Note that we are using the following features as described in the tutorial for running 405B model Tutorial: Deploying Llama3.1 405B (Trn2)

• Logical NeuronCore Configuration (LNC)

• Tensor parallelism (TP) on Trn2

• Optimized Kernels

The script compiles the model and runs generation on the given input prompt. Please refer to NxD Inference API Reference for more information on these inference_demo flags. Note the path we used to save the compiled model. This path should be used when launching vLLM server for inference so that the compiled model can be loaded without recompilation.

Note

Known issue: Using kernels with bucket length of 1024 or less may lead to Numerical Error in inference.

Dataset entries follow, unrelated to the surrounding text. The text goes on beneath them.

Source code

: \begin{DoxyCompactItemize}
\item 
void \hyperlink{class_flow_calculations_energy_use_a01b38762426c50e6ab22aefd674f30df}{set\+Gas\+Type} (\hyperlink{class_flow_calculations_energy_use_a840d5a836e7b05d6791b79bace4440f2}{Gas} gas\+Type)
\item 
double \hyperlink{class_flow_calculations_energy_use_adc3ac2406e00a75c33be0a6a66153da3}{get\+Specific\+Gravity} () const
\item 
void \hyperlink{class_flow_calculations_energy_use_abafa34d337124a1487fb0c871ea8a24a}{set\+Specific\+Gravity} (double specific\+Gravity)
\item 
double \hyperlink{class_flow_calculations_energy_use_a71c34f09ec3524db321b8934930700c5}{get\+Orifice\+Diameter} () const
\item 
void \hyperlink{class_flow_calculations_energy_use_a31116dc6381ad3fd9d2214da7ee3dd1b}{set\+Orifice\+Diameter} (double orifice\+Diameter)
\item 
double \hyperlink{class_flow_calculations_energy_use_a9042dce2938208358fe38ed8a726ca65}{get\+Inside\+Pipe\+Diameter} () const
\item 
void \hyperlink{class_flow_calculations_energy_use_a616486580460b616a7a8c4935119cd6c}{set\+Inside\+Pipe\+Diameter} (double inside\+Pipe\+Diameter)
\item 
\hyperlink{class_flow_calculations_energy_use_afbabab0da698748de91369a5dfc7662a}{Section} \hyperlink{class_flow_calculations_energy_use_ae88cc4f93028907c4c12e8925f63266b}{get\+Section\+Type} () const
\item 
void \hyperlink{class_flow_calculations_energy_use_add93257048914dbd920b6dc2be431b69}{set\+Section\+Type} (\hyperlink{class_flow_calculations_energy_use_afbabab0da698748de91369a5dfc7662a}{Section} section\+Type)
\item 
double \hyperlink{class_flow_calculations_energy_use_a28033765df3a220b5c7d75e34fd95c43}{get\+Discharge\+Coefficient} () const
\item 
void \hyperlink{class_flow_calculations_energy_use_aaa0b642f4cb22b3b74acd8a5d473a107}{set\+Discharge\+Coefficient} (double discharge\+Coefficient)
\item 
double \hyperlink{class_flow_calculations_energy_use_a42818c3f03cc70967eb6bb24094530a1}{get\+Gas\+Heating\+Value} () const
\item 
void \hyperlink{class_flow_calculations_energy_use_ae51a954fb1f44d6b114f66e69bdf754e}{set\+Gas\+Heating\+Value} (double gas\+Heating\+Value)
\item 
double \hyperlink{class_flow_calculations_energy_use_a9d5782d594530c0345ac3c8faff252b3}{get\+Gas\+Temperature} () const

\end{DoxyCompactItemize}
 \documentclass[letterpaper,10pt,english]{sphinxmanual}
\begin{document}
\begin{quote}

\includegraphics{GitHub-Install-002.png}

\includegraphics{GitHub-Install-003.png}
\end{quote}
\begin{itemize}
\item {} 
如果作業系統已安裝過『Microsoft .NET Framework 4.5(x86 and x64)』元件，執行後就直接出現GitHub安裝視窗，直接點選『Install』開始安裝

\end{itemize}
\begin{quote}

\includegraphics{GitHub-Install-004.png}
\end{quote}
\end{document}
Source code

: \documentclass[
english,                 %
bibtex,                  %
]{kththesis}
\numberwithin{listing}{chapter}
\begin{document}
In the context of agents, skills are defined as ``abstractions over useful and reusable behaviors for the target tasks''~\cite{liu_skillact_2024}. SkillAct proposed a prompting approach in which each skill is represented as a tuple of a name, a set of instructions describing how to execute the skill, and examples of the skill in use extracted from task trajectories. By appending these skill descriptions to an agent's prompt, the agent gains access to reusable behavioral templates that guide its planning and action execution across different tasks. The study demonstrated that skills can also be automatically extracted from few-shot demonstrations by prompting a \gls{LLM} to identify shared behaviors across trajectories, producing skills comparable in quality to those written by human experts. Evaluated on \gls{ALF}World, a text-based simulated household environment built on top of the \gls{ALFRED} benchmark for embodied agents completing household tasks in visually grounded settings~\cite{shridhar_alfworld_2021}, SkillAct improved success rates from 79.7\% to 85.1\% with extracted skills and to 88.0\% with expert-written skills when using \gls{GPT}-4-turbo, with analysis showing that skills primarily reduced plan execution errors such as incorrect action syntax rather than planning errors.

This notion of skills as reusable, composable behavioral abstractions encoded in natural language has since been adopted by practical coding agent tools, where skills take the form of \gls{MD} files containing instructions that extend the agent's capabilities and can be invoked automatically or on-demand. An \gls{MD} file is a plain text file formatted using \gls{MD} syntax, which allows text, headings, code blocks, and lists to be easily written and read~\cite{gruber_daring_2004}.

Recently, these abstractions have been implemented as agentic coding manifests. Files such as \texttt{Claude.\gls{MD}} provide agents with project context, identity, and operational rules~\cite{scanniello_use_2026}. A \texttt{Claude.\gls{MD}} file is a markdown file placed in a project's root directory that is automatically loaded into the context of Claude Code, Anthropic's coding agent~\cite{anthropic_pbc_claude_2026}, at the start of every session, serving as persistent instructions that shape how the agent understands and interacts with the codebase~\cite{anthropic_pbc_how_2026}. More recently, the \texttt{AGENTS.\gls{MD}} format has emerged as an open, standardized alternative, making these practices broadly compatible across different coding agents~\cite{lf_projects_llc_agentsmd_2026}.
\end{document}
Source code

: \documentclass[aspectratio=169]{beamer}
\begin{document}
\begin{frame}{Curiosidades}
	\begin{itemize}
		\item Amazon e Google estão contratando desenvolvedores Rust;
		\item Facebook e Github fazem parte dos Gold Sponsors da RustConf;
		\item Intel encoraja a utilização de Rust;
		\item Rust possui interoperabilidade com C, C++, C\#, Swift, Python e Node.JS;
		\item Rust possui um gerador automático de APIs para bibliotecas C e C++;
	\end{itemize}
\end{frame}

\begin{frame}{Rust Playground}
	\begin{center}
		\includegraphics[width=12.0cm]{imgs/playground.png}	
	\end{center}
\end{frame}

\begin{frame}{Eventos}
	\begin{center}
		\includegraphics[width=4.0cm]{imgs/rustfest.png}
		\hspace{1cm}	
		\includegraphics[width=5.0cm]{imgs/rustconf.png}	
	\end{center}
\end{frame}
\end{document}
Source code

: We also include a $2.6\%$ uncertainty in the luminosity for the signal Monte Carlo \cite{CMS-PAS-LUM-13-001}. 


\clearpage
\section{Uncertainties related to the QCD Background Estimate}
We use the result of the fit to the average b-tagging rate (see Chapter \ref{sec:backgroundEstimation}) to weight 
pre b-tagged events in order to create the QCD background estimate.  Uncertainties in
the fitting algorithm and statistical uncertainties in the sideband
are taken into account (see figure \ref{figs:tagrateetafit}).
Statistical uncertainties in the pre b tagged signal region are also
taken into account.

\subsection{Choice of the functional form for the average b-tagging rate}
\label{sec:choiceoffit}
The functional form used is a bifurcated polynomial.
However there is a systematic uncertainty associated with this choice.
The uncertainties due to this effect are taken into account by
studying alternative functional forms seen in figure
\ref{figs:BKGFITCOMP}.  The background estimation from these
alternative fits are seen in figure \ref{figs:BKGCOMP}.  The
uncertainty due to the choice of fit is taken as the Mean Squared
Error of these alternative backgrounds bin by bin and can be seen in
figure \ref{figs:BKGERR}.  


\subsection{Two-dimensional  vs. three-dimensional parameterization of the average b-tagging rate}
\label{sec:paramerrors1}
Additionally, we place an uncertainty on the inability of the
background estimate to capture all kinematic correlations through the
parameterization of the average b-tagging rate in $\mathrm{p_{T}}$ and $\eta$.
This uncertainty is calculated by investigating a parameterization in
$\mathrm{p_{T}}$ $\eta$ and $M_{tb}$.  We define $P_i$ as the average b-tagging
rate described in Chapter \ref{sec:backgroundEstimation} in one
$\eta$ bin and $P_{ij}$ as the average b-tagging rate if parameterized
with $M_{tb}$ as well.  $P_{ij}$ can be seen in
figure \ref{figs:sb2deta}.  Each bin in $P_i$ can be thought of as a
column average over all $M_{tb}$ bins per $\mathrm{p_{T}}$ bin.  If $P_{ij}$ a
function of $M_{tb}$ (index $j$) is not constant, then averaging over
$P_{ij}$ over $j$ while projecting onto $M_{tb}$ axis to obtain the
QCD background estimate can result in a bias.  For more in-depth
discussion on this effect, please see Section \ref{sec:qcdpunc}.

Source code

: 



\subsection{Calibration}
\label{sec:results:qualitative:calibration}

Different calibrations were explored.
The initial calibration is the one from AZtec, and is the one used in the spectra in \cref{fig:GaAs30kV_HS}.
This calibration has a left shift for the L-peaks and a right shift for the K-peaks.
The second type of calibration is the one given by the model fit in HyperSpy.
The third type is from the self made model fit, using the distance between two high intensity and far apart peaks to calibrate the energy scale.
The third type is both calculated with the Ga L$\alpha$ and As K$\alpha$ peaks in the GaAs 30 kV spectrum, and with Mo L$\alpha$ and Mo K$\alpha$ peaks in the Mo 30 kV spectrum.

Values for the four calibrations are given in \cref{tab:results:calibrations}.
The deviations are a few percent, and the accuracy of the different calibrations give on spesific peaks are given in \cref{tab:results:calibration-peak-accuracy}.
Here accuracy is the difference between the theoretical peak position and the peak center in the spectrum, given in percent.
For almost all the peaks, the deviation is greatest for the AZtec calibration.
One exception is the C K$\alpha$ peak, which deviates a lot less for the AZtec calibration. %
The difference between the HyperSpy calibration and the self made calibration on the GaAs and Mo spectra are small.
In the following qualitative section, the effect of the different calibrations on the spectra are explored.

RuntimeError: Failed to execute the model status=1003 message=Numerical Error

# Replace this with the path where you downloaded and saved the model files.
MODEL_PATH="/home/ubuntu/models/Llama-3.1-405B-Instruct/"
# This is where the compiled model will be saved. The same path
# should be used when launching vLLM server for inference.
COMPILED_MODEL_PATH="/home/ubuntu/traced_model/Llama-3.1-405B-Instruct/"

NUM_CORES=128
TP_DEGREE=64
LNC=2

export NEURON_RT_VIRTUAL_CORE_SIZE=$LNC
export NEURON_RT_NUM_CORES=$((NUM_CORES/NEURON_RT_VIRTUAL_CORE_SIZE))
export NEURON_RT_EXEC_TIMEOUT=600


inference_demo \
    --model-type llama \
    --task-type causal-lm \
        run \
        --model-path $MODEL_PATH \
        --compiled-model-path $COMPILED_MODEL_PATH \
        --torch-dtype bfloat16 \
        --start_rank_id 0 \
        --local_ranks_size $TP_DEGREE \
        --tp-degree $TP_DEGREE \
        --batch-size 1 \
        --max-context-length 12288 \
        --seq-len 12800 \
        --on-device-sampling \
        --top-k 1 \
        --fused-qkv \
        --sequence-parallel-enabled \
        --qkv-kernel-enabled \
        --attn-kernel-enabled \
        --mlp-kernel-enabled \
        --cc-pipeline-tiling-factor 1 \
        --pad-token-id 2 \
        --enable-bucketing \
        -—context-encoding-buckets 2048 4096 10240 12288 \
        -—token-generation-buckets 12800 \
        --prompt "What is annapurna labs?" 2>&1 | tee log

The above script will compile a Neuron model for this base-case configuration, and also run generate on the example prompt specified with the -prompt flag. You can change this prompt to your prompt of choice. The script’s output will be written into log, a log file in the working directory.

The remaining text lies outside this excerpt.